Exercise has been proven to enhance brain health in older adults by preserving brain tissue and improving blood flow


Research has shown that exercise can slow the aging process for older adults such as improving blood flow and preserving brain tissue. Scientific studies show that exercise can significantly improve brain health in older adults as the cognitive function declines as part of the natural aging process.

As adults age, they are more prone to cognitive memory loss diseases, such as Alzheimer's disease, and exercise can prevent deterioration of the region of the brain responsible for memory called the hippocampus.

Older adults are also subject to deterioration of brain tissue and exercise has been shown to preserve this brain tissue more in older adults who regularly exercise, as opposed to older adults who do not exercise at all.  Exercise has been proven to be beneficial for both cardiovascular health and cognitive health as well as preventing risks for several diseases and illnesses.

Older adult athletes showed a decrease in blood flow near regions of the brain that control memory

A study led by Dr. J. Carson Smith and researchers at the University of Maryland's School of Public Health found a significant decrease in blood flow in eight different regions of the brain.
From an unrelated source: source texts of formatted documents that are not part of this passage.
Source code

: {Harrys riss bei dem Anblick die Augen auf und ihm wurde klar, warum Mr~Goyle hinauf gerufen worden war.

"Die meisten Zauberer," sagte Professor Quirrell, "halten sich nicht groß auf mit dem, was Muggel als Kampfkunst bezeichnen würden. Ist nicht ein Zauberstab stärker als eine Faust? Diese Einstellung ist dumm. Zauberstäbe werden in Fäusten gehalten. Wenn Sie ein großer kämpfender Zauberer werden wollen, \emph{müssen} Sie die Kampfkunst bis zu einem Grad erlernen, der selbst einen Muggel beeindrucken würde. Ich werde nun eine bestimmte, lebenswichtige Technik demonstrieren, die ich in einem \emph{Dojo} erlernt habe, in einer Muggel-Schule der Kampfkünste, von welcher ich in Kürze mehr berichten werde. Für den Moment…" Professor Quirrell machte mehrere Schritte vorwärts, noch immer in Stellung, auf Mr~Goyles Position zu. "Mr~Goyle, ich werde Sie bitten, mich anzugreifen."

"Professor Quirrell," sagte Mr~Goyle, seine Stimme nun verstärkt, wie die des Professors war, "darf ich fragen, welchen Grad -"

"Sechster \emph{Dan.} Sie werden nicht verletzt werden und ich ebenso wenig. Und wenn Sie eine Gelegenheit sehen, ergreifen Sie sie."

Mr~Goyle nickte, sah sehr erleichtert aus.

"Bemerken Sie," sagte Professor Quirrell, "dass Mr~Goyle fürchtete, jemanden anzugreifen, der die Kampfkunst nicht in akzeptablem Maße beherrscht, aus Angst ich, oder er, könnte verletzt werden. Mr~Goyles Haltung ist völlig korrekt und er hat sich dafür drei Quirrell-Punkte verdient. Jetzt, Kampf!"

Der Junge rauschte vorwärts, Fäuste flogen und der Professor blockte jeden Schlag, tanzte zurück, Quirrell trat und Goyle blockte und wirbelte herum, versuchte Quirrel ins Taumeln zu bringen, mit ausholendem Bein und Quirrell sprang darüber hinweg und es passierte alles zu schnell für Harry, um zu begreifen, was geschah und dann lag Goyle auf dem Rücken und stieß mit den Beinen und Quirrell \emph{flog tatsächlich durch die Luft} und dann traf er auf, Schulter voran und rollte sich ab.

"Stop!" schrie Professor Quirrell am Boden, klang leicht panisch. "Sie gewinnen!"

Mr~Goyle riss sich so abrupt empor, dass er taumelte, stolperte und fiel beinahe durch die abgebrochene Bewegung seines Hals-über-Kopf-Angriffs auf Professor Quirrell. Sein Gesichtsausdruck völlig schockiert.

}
One of these brain locations was near an important region of the brain that controls memory which is called the hippocampus.

The researchers examined cerebral blood flow on healthy, physically fit, adult athletes (ages 50-80 years) using an MRI (magnetic resonance imagine) scan. Measurements were taken while athlete's were still following their regular exercise routines and then again after 10 days of no exercise activity.
Their exercise regimes consisted of at least four hours of high intensity exercising each week.

According to Dr. Smith, impairment of the hippocampus can lead to increased risks of Alzheimer's disease in older adults. This study provides information that stopping exercise can not only be harmful to cardiovascular health, but also cognitive health as blood flow is significantly decreased around important regions of the brain.

Exercise has been proven to reduce the loss of brain tissue in older adults

Another study measured differences in the brain tissue consisting of gray matter and white matter. The research shows that exercise can help to preserve this brain tissue in older adults when they are participating in regular exercise. The study concluded that older adults are encouraged to exercise because it helps to improve their cognitive function as it naturally declines. This information can be used to prove that participating in exercise can be very beneficial to adults and lead to a healthier life both mentally and physically.

Scientific evidence reinforces the importance of exercise for older adults

These studies propose new information about the impacts of exercise on cognitive function in older adults. With the frequent decrease of physical activity seen in older adults, this information can be used to reinforce the benefits that exercise can present for cognitive health. The decrease in blood flow around the hippocampus could be related to the development of Alzheimer's disease. Research suggests that having a good functioning memory is very important for older adults as they are already at risk for this disease and stopping exercise may only heighten this risk. Further research can be done to find what the long-term effects could be and if exercise could reverse these effects once resumed.

1 comment:

Cyre Collins said...

Although the main headline is quite explanatory, the subheads need to be a bit more specific. For example, the third subheading does not accurately explain how exactly scientific evidence reinforces the importance of exercise in older adults.

As far as the actual text, I believe you did a pretty good job chunking and organizing the text during the first half of the article. However, towards the end, the chunking style was inconsistent with the first half as there are bigger chunks of text. I also believe you did a good job with the placement of the photos and the video even though the first photo is not all that explanatory which can be hard for scanners to get all the information they need.